> **Provided material**
┏━━
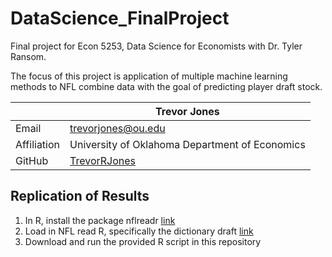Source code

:# DataScience_FinalProject
Final project for Econ 5253, Data Science for Economists with Dr. Tyler Ransom. 

The focus of this project is application of multiple machine learning methods to NFL combine data with the goal of predicting player draft stock. 

|  | Trevor Jones |
|--------------|--------------------------------------------------------------|
| Email | [trevorjones@ou.edu](mailto:trevorjones@ou.edu) |
| Affiliation | University of Oklahoma Department of Economics|
| GitHub | [TrevorRJones](https://github.com/TrevorRJones) |

## Replication of Results ##
1. In R, install the package nflreadr [link](https://nflreadr.nflverse.com/)
2. Load in NFL read R, specifically the dictionary draft [link](https://cloud.r-project.org/web/packages/nflreadr/vignettes/dictionary_contracts.html)
3. Download and run the provided R script in this repository
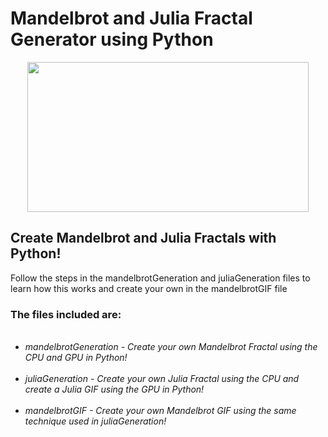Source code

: # Mandelbrot and Julia Fractal Generator using Python 
<p align="center">
  <img src="https://user-images.githubusercontent.com/83566650/203684214-d9ec6ea9-5540-4345-bb76-33fad24df256.png" height="240" width="450" >
</p>

## Create Mandelbrot and Julia Fractals with Python! 

Follow the steps in the mandelbrotGeneration and juliaGeneration files to learn how this works and create your own in the mandelbrotGIF file
### The files included are:
<ul style=“list-style-type:circle”>
<br/><li><i>mandelbrotGeneration - Create your own Mandelbrot Fractal using the CPU and GPU in Python!</li>
<br/><li><i>juliaGeneration - Create your own Julia Fractal using the CPU and create a Julia GIF using the GPU in Python!</li>
<br/><li><i>mandelbrotGIF - Create your own Mandelbrot GIF using the same technique used in juliaGeneration!</li>
</ul>
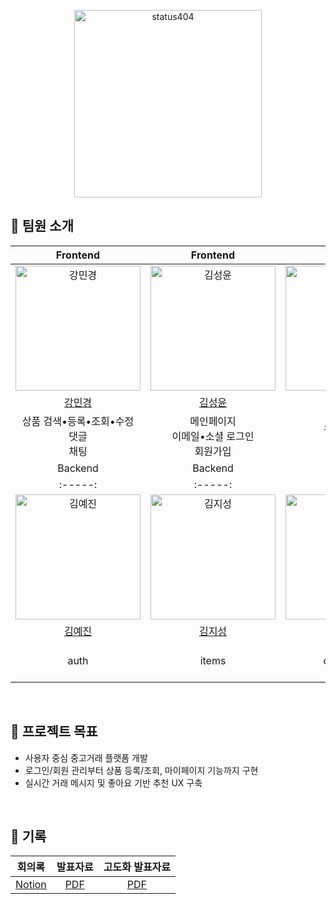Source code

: <p align="center">
  <img src="https://github.com/user-attachments/assets/dc300d70-7132-43fc-8542-cae1776eb4db" width=300px alt="status404"/>
</p>

## 👥 팀원 소개  
| Frontend | Frontend | Fronted | Frontend |
| :-----: | :-----: | :------: | :------:|
| <img src="https://avatars.githubusercontent.com/u/109705781?v=4" width=200px alt="강민경"/> | <img src="https://avatars.githubusercontent.com/u/86221268?v=4" width=200px alt="김성윤"/> | <img src="https://avatars.githubusercontent.com/u/86095931?v=4" width=200px alt="김태진"/> | <img src="https://avatars.githubusercontent.com/u/127464935?v=4" width=200px alt="김남빈"/> |
| [강민경](https://github.com/mingyeong0210)|[김성윤](https://github.com/tjddbs531)|[김태진](https://github.com/crossbat)| [김남빈](https://github.com/kimnambin) | 
| 상품 검색•등록•조회•수정<br>댓글<br>채팅 | 메인페이지<br>이메일•소셜 로그인<br>회원가입 | 유저 프로필<br>마이페이지 | 무한 스크롤<br>리팩토링 |
| Backend | Backend | Backend | Backend |
| :-----: | :-----: | :------: | :------: |
| <img src="https://avatars.githubusercontent.com/u/109929675?s=96&v=4" width=200px alt="김예진"/> | <img src="https://avatars.githubusercontent.com/u/203613790?s=96&v=4" width=200px alt="김지성"/> | <img src="https://avatars.githubusercontent.com/u/93849731?s=96&v=4" width=200px alt="이정은"/> | <img src="https://avatars.githubusercontent.com/u/65845253?s=96&v=4" width=200px alt="이하은"/> |
| [김예진](https://github.com/YeJin-Kim-code)|[김지성](https://github.com/jiseong1688)|[이정은](https://github.com/foreverkiddd)|[이하은](https://github.com/gkdms0605)|
| auth | items | likes<br>comments<br>chats | users<br>location |

<br>

## 🎯 프로젝트 목표  
- 사용자 중심 중고거래 플랫폼 개발  
- 로그인/회원 관리부터 상품 등록/조회, 마이페이지 기능까지 구현  
- 실시간 거래 메시지 및 좋아요 기반 추천 UX 구축

<br>

## 🔗 기록 
| 회의록 | 발표자료 | 고도화 발표자료 |
| :---: | :---: | :---: |
| [Notion](https://www.notion.so/2-1c1f93f59cb080268d2ac5933ad7835c?pvs=4) | [PDF](../docs/DajungDajung.pdf) | [PDF](../docs/DangjunDajungFinal.pdf) |

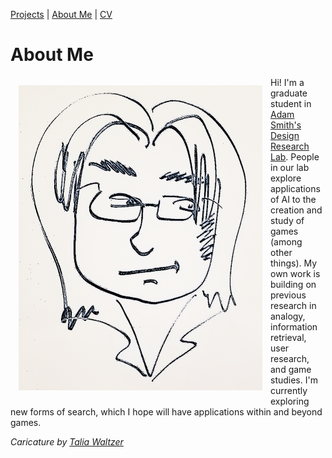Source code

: [Projects](index.html) | [About Me](bio.html) | [CV](CV.html) 

# About Me

<img align = "left" src="basketch_small.png" style="float: left; padding: 13px 13px 13px 13px;">

Hi! I'm a graduate student in [Adam Smith's Design Research Lab](https://adamsmith.as/). People in our lab explore applications of AI to the creation and study of games (among other things). My own work is building on previous research in analogy, information retrieval, user research, and game studies. I'm currently exploring new forms of search, which I hope will have applications within and beyond games.

*Caricature by [Talia Waltzer](https://sites.google.com/site/taliawaltzer/)*




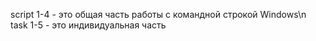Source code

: script 1-4 - это общая часть работы с командной строкой Windows\n
task 1-5 - это индивидуальная часть
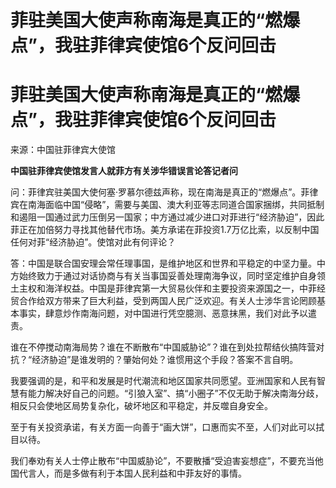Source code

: # 菲驻美国大使声称南海是真正的“燃爆点”，我驻菲律宾使馆6个反问回击

# 菲驻美国大使声称南海是真正的“燃爆点”，我驻菲律宾使馆6个反问回击

来源：中国驻菲律宾大使馆

**中国驻菲律宾使馆发言人就菲方有关涉华错误言论答记者问**

问：菲律宾驻美国大使何塞·罗慕尔德兹声称，现在南海是真正的“燃爆点”。菲律宾在南海面临中国“侵略”，需要与美国、澳大利亚等志同道合国家捆绑，共同抵制和遏阻一国通过武力压倒另一国家；中方通过减少进口对菲进行“经济胁迫”，因此菲正在加倍努力寻找其他替代市场。美方承诺在菲投资1.7万亿比索，以反制中国任何对菲“经济胁迫”。使馆对此有何评论？

答：中国是联合国安理会常任理事国，是维护地区和世界和平稳定的中坚力量。中方始终致力于通过对话协商与有关当事国妥善处理南海争议，同时坚定维护自身领土主权和海洋权益。中国是菲律宾第一大贸易伙伴和主要投资来源国之一，中菲经贸合作给双方带来了巨大利益，受到两国人民广泛欢迎。有关人士涉华言论罔顾基本事实，肆意炒作南海问题，对中国进行凭空臆测、恶意抹黑，我们对此予以遣责。

谁在不停搅动南海局势？谁在不断散布“中国威胁论”？谁在到处拉帮结伙搞阵营对抗？“经济胁迫”是谁发明的？肇始何处？谁惯用这个手段？答案不言自明。

我要强调的是，和平和发展是时代潮流和地区国家共同愿望。亚洲国家和人民有智慧有能力解决好自己的问题。“引狼入室”、搞“小圈子”不仅无助于解决南海分歧，相反只会使地区局势复杂化，破坏地区和平稳定，并反噬自身安全。

至于有关投资承诺，有关方面一向善于“画大饼”，口惠而实不至，人们对此可以拭目以待。

我们奉劝有关人士停止散布“中国威胁论”，不要散播“受迫害妄想症”，不要充当他国代言人，而是多做有利于本国人民利益和中菲友好的事情。

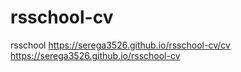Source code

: # rsschool-cv
rsschool
https://serega3526.github.io/rsschool-cv/cv
https://serega3526.github.io/rsschool-cv
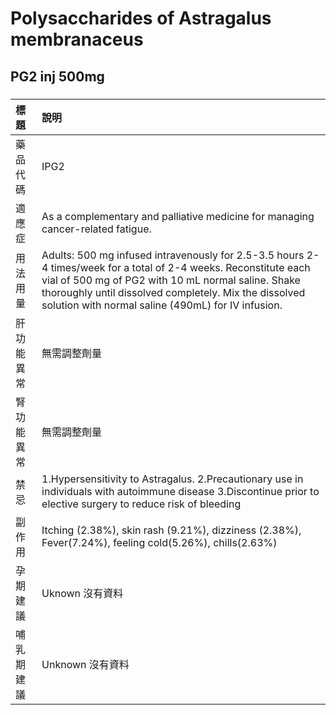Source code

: # Polysaccharides of Astragalus membranaceus

## PG2 inj 500mg

##### 

| 標題       | 說明                                                                                                                                                                                                                                                                                  |
|:-----------|:--------------------------------------------------------------------------------------------------------------------------------------------------------------------------------------------------------------------------------------------------------------------------------------|
| 藥品代碼   | IPG2                                                                                                                                                                                                                                                                                  |
| 適應症     | As a complementary and palliative medicine for managing cancer-related fatigue.                                                                                                                                                                                                       |
| 用法用量   | Adults: 500 mg infused intravenously for 2.5-3.5 hours 2-4 times/week for a total of 2-4 weeks. Reconstitute each vial of 500 mg of PG2 with 10 mL normal saline. Shake thoroughly until dissolved completely. Mix the dissolved solution with normal saline (490mL) for IV infusion. |
| 肝功能異常 | 無需調整劑量                                                                                                                                                                                                                                                                          |
| 腎功能異常 | 無需調整劑量                                                                                                                                                                                                                                                                          |
| 禁忌       | 1.Hypersensitivity to Astragalus. 2.Precautionary use in individuals with autoimmune disease 3.Discontinue prior to elective surgery to reduce risk of bleeding                                                                                                                       |
| 副作用     | Itching (2.38%), skin rash (9.21%), dizziness (2.38%), Fever(7.24%), feeling cold(5.26%), chills(2.63%)                                                                                                                                                                               |
| 孕期建議   | Uknown 沒有資料                                                                                                                                                                                                                                                                       |
| 哺乳期建議 | Unknown 沒有資料                                                                                                                                                                                                                                                                      |

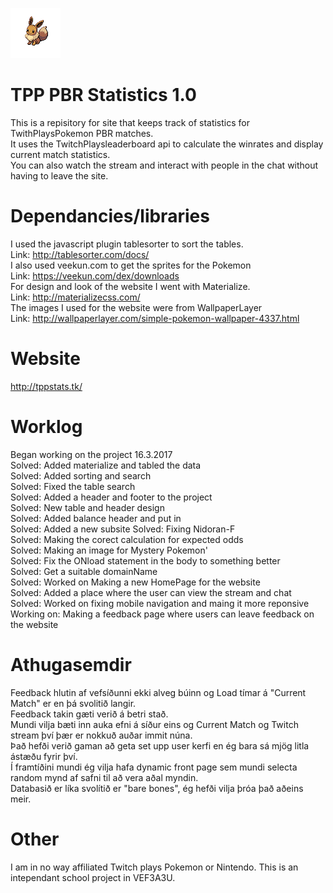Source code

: ![TPP_PBR](_install/133.png)

# TPP PBR Statistics 1.0

This is a repisitory for site that keeps track of statistics for TwithPlaysPokemon PBR matches. <br />
It uses the TwitchPlaysleaderboard api to calculate the winrates and display current match statistics. <br />
You can also watch the stream and interact with people in the chat without having to leave the site. <br />

# Dependancies/libraries
I used the javascript plugin tablesorter to sort the tables.  <br />
Link: http://tablesorter.com/docs/  <br />
I also used veekun.com to get the sprites for the Pokemon  <br />
Link: https://veekun.com/dex/downloads  <br />
For design and look of the website I went with Materialize.  <br />
Link: http://materializecss.com/ <br />
The images I used for the website were from WallpaperLayer <br />
Link: http://wallpaperlayer.com/simple-pokemon-wallpaper-4337.html <br />

# Website
http://tppstats.tk/
# Worklog
Began working on the project 16.3.2017  <br />
Solved: Added materialize and tabled the data  <br />
Solved: Added sorting and search  <br />
Solved: Fixed the table search  <br />
Solved: Added a header and footer to the project  <br />
Solved: New table and header design  <br />
Solved: Added balance header and put in   <br />
Solved: Added a new subsite
Solved: Fixing Nidoran-F  <br />
Solved: Making the corect calculation for expected odds   <br />
Solved: Making an image for Mystery Pokemon'  <br />
Solved: Fix the ONload statement in the body to something better  <br />
Solved: Get a suitable domainName <br />
Solved: Worked on Making a new HomePage for the website <br />
Solved: Added a place where the user can view the stream and chat <br />
Solved: Worked on fixing mobile navigation and maing it more reponsive <br />
Working on: Making a feedback page where users can leave feedback on the website <br />
# Athugasemdir
Feedback hlutin af vefsíðunni ekki alveg búinn og Load tímar á "Current Match" er en þá svolitið langir. <br />
Feedback takin gæti verið á betri stað. <br />
Mundi vilja bæti inn auka efni á síður eins og Current Match og Twitch stream því þær er nokkuð auðar immit núna. <br />
Það hefði verið gaman að geta set upp user kerfi en ég bara sá mjög litla ástæðu fyrir því. <br />
Í framtíðini mundi ég vilja hafa dynamic front page sem mundi selecta random mynd af safni til að vera aðal myndin. <br />
Databasið er líka svolítið er "bare bones", ég hefði vilja þróa það aðeins meir. <br />


# Other
I am in no way affiliated Twitch plays Pokemon or Nintendo. This is an intependant school project in VEF3A3U.

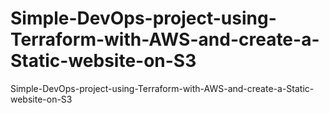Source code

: # Simple-DevOps-project-using-Terraform-with-AWS-and-create-a-Static-website-on-S3
Simple-DevOps-project-using-Terraform-with-AWS-and-create-a-Static-website-on-S3
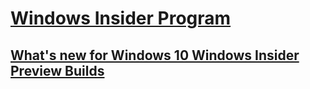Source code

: # [Windows Insider Program](index.md)
## [What's new for Windows 10 Windows Insider Preview Builds](Whats-new-wip-at-home.md)
<!--## [Getting started with Windows 10 Insider Program](Get-started-wip-at-home.md)-->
┗━━
> **Work item**
From the first line of the material down to the line containing "1. In R, install", inclusive, return each line exactly, skipping any picture.

> **Result of this exercise**
Source code

:# DataScience_FinalProject
Final project for Econ 5253, Data Science for Economists with Dr. Tyler Ransom. 

The focus of this project is application of multiple machine learning methods to NFL combine data with the goal of predicting player draft stock. 

|  | Trevor Jones |
|--------------|--------------------------------------------------------------|
| Email | [trevorjones@ou.edu](mailto:trevorjones@ou.edu) |
| Affiliation | University of Oklahoma Department of Economics|
| GitHub | [TrevorRJones](https://github.com/TrevorRJones) |

## Replication of Results ##
1. In R, install the package nflreadr [link](https://nflreadr.nflverse.com/)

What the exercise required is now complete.